I’m sure we’ve all seen those memes circulating that suggest learning something like algebra doesn’t help with everyday life. While I believe that not everyone has to take algebra to the highest grade, I like to disagree with the memes’ suggestions that learning algebra has no benefits.

We may not find ourselves pulling out an algebraic equation to solve something exactly as it’s written in a math textbook. However, I have found myself using it over the years when trying to figure out how best to deal with my health concerns.

The reasoning it takes to solve for ‘x’ in the textbook equations is akin to solving for the ‘why’ behind my health concerns. Sometimes I long for simpler times when I had an answer key at the back of the textbook to figure out if I was solving for ‘x’ correctly. Life doesn’t always come with that answer key!

(Yes, I now sometimes find myself longing for algebraic equations. Don’t tell my children or my former math teachers!)

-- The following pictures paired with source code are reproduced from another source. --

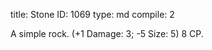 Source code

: title:          Stone
ID:             1069
type:           md
compile:        2



A simple rock. (+1 Damage: 3; -5 Size: 5) 8 CP. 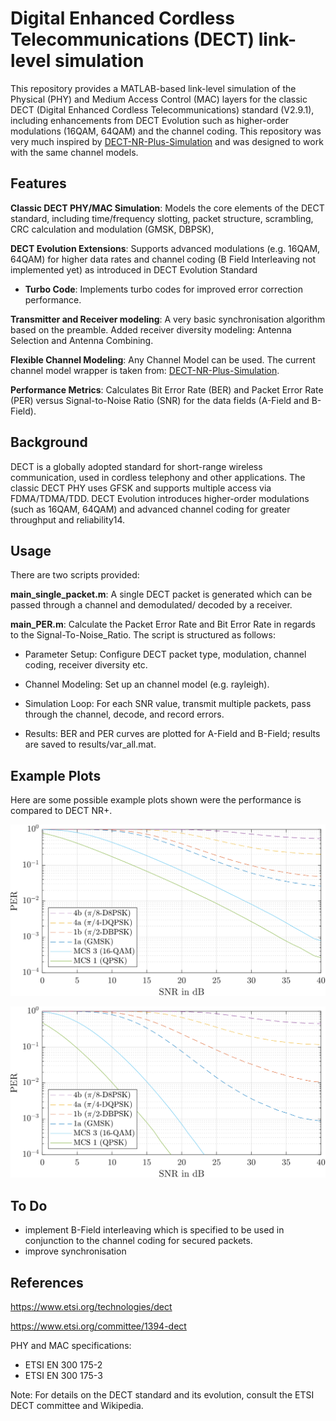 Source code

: # Digital Enhanced Cordless Telecommunications (DECT) link-level simulation

This repository provides a MATLAB-based link-level simulation of the Physical (PHY) and Medium Access Control (MAC) layers for the classic DECT (Digital Enhanced Cordless Telecommunications) standard (V2.9.1), including enhancements from DECT Evolution such as higher-order modulations (16QAM, 64QAM) and the channel coding.
This repository was very much inspired by [DECT-NR-Plus-Simulation](https://github.com/maxpenner/DECT-NR-Plus-Simulation) and was designed to work with the same channel models.

## Features

**Classic DECT PHY/MAC Simulation**: Models the core elements of the DECT standard, including time/frequency slotting, packet structure, scrambling, CRC calculation and modulation (GMSK, DBPSK),

**DECT Evolution Extensions**: Supports advanced modulations (e.g. 16QAM, 64QAM) for higher data rates and channel coding (B Field Interleaving not implemented yet) as introduced in DECT Evolution Standard

- **Turbo Code**: Implements turbo codes for improved error correction performance.

**Transmitter and Receiver modeling**: A very basic synchronisation algorithm based on the preamble. Added receiver diversity modeling: Antenna Selection and Antenna Combining.

**Flexible Channel Modeling**: Any Channel Model can be used. The current channel model wrapper is taken from: [DECT-NR-Plus-Simulation](https://github.com/maxpenner/DECT-NR-Plus-Simulation).

**Performance Metrics**: Calculates Bit Error Rate (BER) and Packet Error Rate (PER) versus Signal-to-Noise Ratio (SNR) for the data fields (A-Field and B-Field).

## Background

DECT is a globally adopted standard for short-range wireless communication, used in cordless telephony and other applications. The classic DECT PHY uses GFSK and supports multiple access via FDMA/TDMA/TDD. DECT Evolution introduces higher-order modulations (such as 16QAM, 64QAM) and advanced channel coding for greater throughput and reliability14.

## Usage

There are two scripts provided:

**main_single_packet.m**: A single DECT packet is generated which can be passed through a channel and demodulated/ decoded by a receiver.

**main_PER.m**: Calculate the Packet Error Rate and Bit Error Rate in regards to the Signal-To-Noise_Ratio. The script is structured as follows:

- Parameter Setup: Configure DECT packet type, modulation, channel coding, receiver diversity etc.

- Channel Modeling: Set up an channel model (e.g. rayleigh).

- Simulation Loop: For each SNR value, transmit multiple packets, pass through the channel, decode, and record errors.

- Results: BER and PER curves are plotted for A-Field and B-Field; results are saved to results/var_all.mat.

## Example Plots

Here are some possible example plots shown were the performance is compared to DECT NR+.

![](gfx/100ns_n-1.svg "Simulated packet error rates in a Rayleigh fading channel with one receving antenna.")

![](gfx/100ns_n-2.svg "Simulated packet error rates in a Rayleigh fading channel with two receving antennas.")

## To Do
- implement B-Field interleaving which is specified to be used in conjunction to the channel coding for secured packets.
- improve synchronisation

## References

https://www.etsi.org/technologies/dect

https://www.etsi.org/committee/1394-dect

PHY and MAC specifications:
- ETSI EN 300 175-2
- ETSI EN 300 175-3


Note: For details on the DECT standard and its evolution, consult the ETSI DECT committee and Wikipedia. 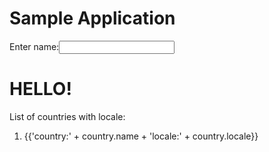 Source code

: <!Doctype html>
<html>
<script src="https://ajax.googleapis.com/ajax/libs/angularjs/1.8.2/angular.min.js">
</script>
<title>Angular js directives</title>
</head>
<body>
<h1>Sample Application</h1>
<div ng-app="" ng-init="countries=[{locale:'en-USA'name:'United States of Ammerica'}
{locale:'en-UK' name:'United kingdom'}]">
<p>Enter name:<input type="text" ng-model="name"></p>
<h1>HELLO<span ng-bind="name"></span>!</h1>
<p>List of countries with locale:</p>
<ol>
<li ng-repeat="country in countries">
{{'country:' + country.name + 'locale:' + country.locale}}
</li>
</ol>
</div>
</body>
</html>
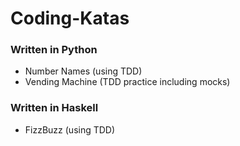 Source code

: # Coding-Katas

### Written in Python
- Number Names (using TDD)
- Vending Machine (TDD practice including mocks)

### Written in Haskell
- FizzBuzz (using TDD)
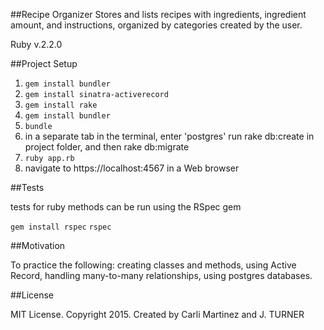 ##Recipe Organizer
Stores and lists recipes with ingredients, ingredient amount, and instructions, organized by categories created by the user.

Ruby v.2.2.0

##Project Setup

1. `gem install bundler`
2. `gem install sinatra-activerecord`
3. `gem install rake`
4. `gem install bundler`
5.   `bundle`
6. in a separate tab in the terminal, enter 'postgres'
    run rake db:create in project folder, and then rake db:migrate
7. `ruby app.rb`
8. navigate to https://localhost:4567 in a Web browser

##Tests

tests for ruby methods can be run using the RSpec gem

`gem install rspec`
`rspec`

##Motivation

To practice the following: creating classes and methods, using Active Record, handling many-to-many relationships, using postgres databases.

##License

MIT License. Copyright 2015. Created by Carli Martinez and J. TURNER
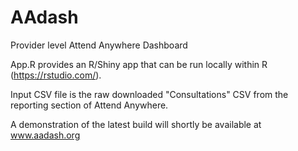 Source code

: # AAdash
Provider level Attend Anywhere Dashboard

App.R provides an R/Shiny app that can be run locally within R (https://rstudio.com/).

Input CSV file is the raw downloaded "Consultations" CSV from the reporting section of Attend Anywhere. 

A demonstration of the latest build will shortly be available at www.aadash.org
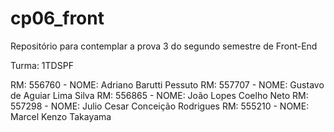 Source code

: # cp06_front
Repositório para contemplar a prova 3 do segundo semestre de Front-End

Turma: 1TDSPF

RM: 556760 - NOME: Adriano Barutti Pessuto
RM: 557707 - NOME: Gustavo de Aguiar Lima Silva
RM: 556865 - NOME: João Lopes Coelho Neto
RM: 557298 - NOME: Julio Cesar Conceição Rodrigues
RM: 555210 - NOME: Marcel Kenzo Takayama


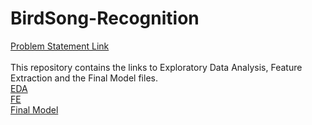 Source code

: # BirdSong-Recognition
[Problem Statement Link](https://docs.google.com/document/d/1XcudozGX8jViYwwwWl1akXFnJSMr8lQqCnmJbYCuMso/edit?usp=sharing)<br/><br/>
This repository contains the links to Exploratory Data Analysis, Feature Extraction and the Final Model files.<br/>
[EDA](https://colab.research.google.com/drive/1xlVDf1c3CFzMqGXs9vqjh6r8QTSMSYvg?usp=sharing)<br/>
[FE](https://www.kaggle.com/code/krisgg/fe-krishiv/notebook)<br/>
[Final Model](https://www.kaggle.com/code/krisgg/final-model-krishiv/notebook)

A reason I’m so passionate about wanting everyone to feel as though they can learn any subject at any age and with any ability level is that we all find ourselves needing to continuously learn as we go through life. This is the core of our Twisted Philosophy!

For myself, I was solving for the ‘x’ of why my health was rapidly declining. Among all the inconsistencies happening to me was one consistent piece: exercise (which is another lifelong passion for me) was actually hurting me. It was the repetition of this fact that led to a diagnosis for me.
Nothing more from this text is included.